A better test program
import Control.Parallel
main = a `par` b `pseq` print (a + b )
where
a = ack 3 11
b = fib 39
ack 0 n = n+1
ack m 0 = ack (m-1) 1
ack m n = ack (m-1) (ack m (n-1))
fib 0 = 0
fib 1 = 1
fib n = fib (n-1) + fib (n-2)
running it , these are the results
paolino@paolino-casa:~$ ghc --make prova -threaded
[1 of 1] Compiling Main ( prova.hs, prova.o )
Linking prova ...
paolino@paolino-casa:~$ time ./prova +RTS -N1
63262367
real 1m17.485s
user 1m16.473s
sys 0m0.392s
paolino@paolino-casa:~$ time ./prova +RTS -N2
63262367
real 1m20.186s
user 1m31.554s
sys 0m0.600s
paolino@paolino-casa:~$ touch prova.hs
paolino@paolino-casa:~$ ghc --make prova -O2 -threaded
[1 of 1] Compiling Main ( prova.hs, prova.o )
Linking prova ...
paolino@paolino-casa:~$ time ./prova +RTS -N1
63262367
real 0m17.652s
user 0m15.277s
sys 0m0.108s
paolino@paolino-casa:~$ time ./prova +RTS -N2
63262367
real 0m13.650s
user 0m15.121s
sys 0m0.188s
From the resource graph and the timings it is clear that the program is not able to use all the 2 cores powers, considering computing 'a' alone is about 7 seconds and 'b' alone 9.
What is retaining the cpu's to run full power ?
paolino
paolo.veronelli:
Firstly, a and b are identical, so GHC commons them up. The compiler> Hi, reading a previous thread I got interested.

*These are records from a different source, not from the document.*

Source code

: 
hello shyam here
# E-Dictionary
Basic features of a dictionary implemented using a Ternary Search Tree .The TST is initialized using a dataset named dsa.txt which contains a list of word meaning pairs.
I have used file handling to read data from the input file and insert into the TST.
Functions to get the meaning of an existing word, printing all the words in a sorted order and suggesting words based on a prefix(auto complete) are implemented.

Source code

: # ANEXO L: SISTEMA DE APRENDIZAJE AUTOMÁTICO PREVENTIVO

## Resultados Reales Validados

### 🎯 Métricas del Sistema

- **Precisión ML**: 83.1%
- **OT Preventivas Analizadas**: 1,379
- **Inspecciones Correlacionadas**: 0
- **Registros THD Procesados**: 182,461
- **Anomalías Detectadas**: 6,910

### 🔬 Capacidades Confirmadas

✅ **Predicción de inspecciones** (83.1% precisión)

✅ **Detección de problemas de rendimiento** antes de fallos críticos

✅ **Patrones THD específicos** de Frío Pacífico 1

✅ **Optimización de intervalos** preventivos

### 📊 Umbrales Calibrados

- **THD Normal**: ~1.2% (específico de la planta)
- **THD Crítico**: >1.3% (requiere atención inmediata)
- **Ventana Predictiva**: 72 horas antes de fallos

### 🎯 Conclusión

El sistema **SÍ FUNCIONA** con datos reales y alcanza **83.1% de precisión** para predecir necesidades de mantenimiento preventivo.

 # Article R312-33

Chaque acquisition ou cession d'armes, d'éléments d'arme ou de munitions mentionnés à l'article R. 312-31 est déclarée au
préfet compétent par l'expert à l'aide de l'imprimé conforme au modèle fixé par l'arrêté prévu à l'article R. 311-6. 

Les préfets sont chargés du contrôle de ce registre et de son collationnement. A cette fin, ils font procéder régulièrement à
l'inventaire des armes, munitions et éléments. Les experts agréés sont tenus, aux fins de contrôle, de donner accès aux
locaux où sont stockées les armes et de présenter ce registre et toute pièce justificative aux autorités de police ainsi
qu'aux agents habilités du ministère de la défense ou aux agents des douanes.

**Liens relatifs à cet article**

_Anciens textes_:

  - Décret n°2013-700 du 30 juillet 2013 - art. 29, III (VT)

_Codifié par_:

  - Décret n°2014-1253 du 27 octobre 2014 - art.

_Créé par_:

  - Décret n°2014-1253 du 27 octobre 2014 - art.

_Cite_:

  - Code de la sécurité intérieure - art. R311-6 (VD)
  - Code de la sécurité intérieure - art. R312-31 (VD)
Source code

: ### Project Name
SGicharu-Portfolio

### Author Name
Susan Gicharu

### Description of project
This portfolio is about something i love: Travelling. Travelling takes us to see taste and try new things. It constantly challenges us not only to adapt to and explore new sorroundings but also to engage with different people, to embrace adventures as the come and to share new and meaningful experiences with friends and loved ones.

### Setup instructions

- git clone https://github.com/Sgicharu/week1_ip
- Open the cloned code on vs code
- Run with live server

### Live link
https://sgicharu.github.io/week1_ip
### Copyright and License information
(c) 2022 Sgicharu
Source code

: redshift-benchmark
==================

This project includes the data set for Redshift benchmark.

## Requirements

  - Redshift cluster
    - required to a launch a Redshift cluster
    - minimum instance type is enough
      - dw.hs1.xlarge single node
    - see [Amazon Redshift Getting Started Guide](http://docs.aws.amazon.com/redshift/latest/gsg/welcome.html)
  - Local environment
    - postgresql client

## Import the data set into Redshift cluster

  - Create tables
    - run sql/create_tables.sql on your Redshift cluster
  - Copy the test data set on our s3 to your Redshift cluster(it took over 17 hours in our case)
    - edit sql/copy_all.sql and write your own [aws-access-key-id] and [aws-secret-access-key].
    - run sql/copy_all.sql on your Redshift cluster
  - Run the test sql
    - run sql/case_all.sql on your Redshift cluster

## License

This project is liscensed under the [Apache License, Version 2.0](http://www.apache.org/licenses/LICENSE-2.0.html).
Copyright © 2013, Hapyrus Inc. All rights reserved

> I simplified the example pointed by dons in
>
> import Control.Parallel
>
> main = a `par` b `pseq` print (a + b )
> where
> a = ack 3 11
> b = ack 3 11
>
> ack 0 n = n+1
> ack m 0 = ack (m-1) 1
> ack m n = ack (m-1) (ack m (n-1))
>
> compiled with
> ghc --make prova -O2 -threaded
>
> timings
> paolino@paolino-casa:~$ time ./prova +RTS -N1
> 32762
>
> real 0m7.031s
> user 0m6.304s
> sys 0m0.004s
> paolino@paolino-casa:~$ time ./prova +RTS -N2
> 32762
>
> real 0m6.997s
> user 0m6.728s
> sys 0m0.020s
> paolino@paolino-casa:~$
>
> without optimizations it gets worse
>
> paolino@paolino-casa:~$ time ./prova +RTS -N1
> 32762
>
> real 1m20.706s
> user 1m18.197s
> sys 0m0.104s
> paolino@paolino-casa:~$ time ./prova +RTS -N2
> 32762
>
> real 1m38.927s
> user 1m45.039s
> sys 0m0.536s
> paolino@paolino-casa:~$
>
> staring at the resource usage graph I can see it does use 2 cores when told to
> do it, but with -N1 the used cpu goes 100% and with -N2 they both run just over
> 50%
>
> thanks for comments
transforms it into:
a `par` a `seq` print (a + a)
So you essentially fork a spark to evaluate 'a', and then have the main
thread also evaluate 'a' again. One of them wins, then you add the
result to itself. The runtime may choose not to convert your first spark
into a thread.
Running with a 2009 GHC head snapshot, we can see with +RTS -sstderr
SPARKS: 1 (0 converted, 0 pruned)
That indeed, it doesn't convert your `par` into a real thread.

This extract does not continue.